WHAT YOU SHOULD DO
Could you find each line of the data below that contains the word "false" and copy those lines?

SUPPLIED DATA Start Marker

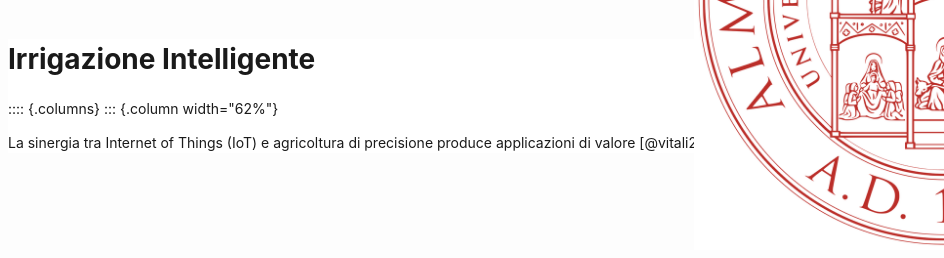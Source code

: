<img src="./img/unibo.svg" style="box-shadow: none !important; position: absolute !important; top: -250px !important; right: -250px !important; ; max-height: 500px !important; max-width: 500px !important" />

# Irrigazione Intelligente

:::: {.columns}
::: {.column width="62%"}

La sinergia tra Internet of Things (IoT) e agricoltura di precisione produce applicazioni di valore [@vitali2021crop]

SUPPLIED DATA End Marker
SUPPLIED DATA Start Marker

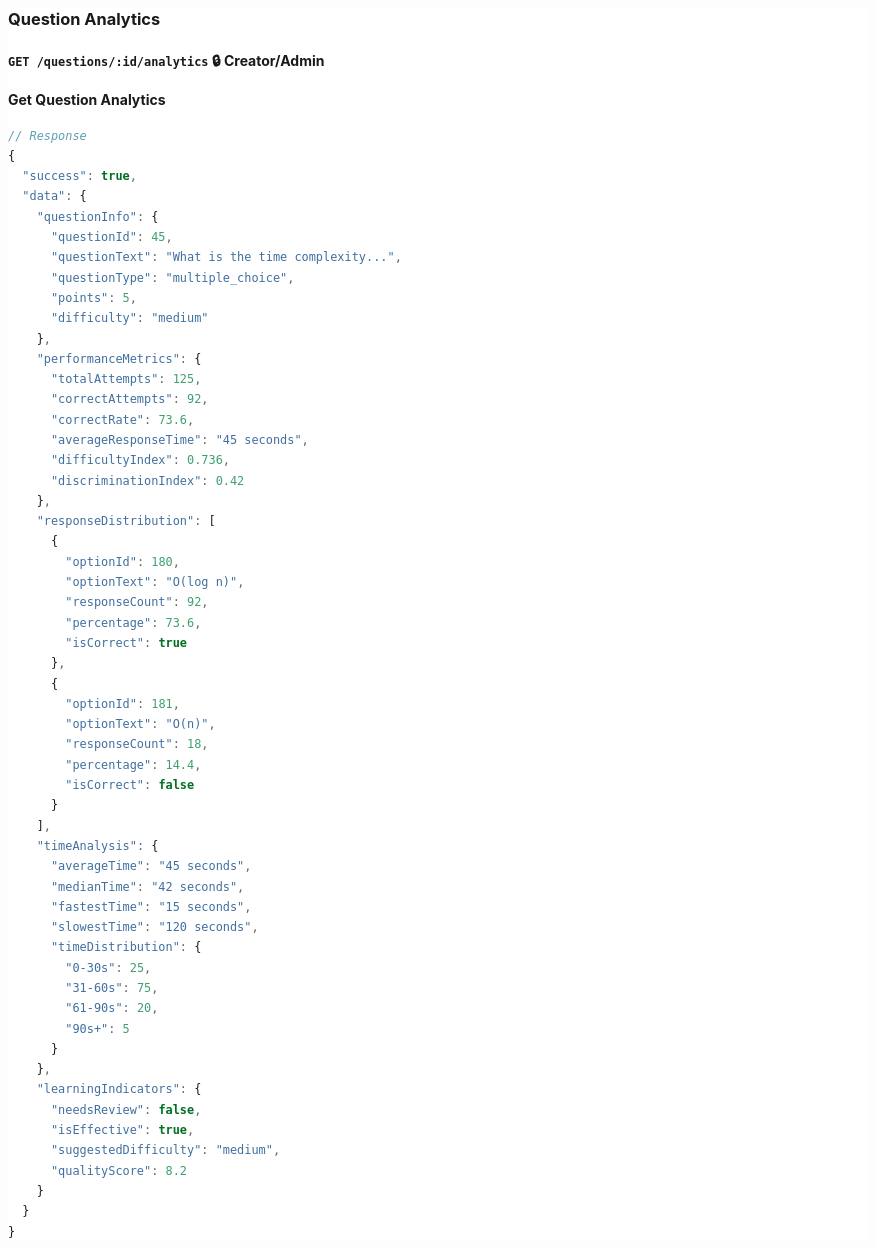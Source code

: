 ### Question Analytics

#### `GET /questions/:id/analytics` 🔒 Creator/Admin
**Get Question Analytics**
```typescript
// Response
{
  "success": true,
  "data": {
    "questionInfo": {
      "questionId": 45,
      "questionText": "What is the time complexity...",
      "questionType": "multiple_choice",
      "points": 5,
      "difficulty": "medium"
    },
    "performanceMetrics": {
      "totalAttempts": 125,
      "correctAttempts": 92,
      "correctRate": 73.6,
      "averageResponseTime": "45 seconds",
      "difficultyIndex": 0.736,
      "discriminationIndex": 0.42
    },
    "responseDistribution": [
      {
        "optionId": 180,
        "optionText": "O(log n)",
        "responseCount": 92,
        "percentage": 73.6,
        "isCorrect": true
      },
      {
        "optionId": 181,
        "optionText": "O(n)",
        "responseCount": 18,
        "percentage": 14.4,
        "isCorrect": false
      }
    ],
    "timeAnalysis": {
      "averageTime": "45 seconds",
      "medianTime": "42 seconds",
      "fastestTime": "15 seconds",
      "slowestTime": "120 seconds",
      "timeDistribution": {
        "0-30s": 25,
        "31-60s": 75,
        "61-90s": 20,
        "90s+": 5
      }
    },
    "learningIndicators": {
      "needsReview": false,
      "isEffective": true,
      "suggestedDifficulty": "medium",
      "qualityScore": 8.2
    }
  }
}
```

SUPPLIED DATA End Marker

RESULT
        "isCorrect": false
      "needsReview": false,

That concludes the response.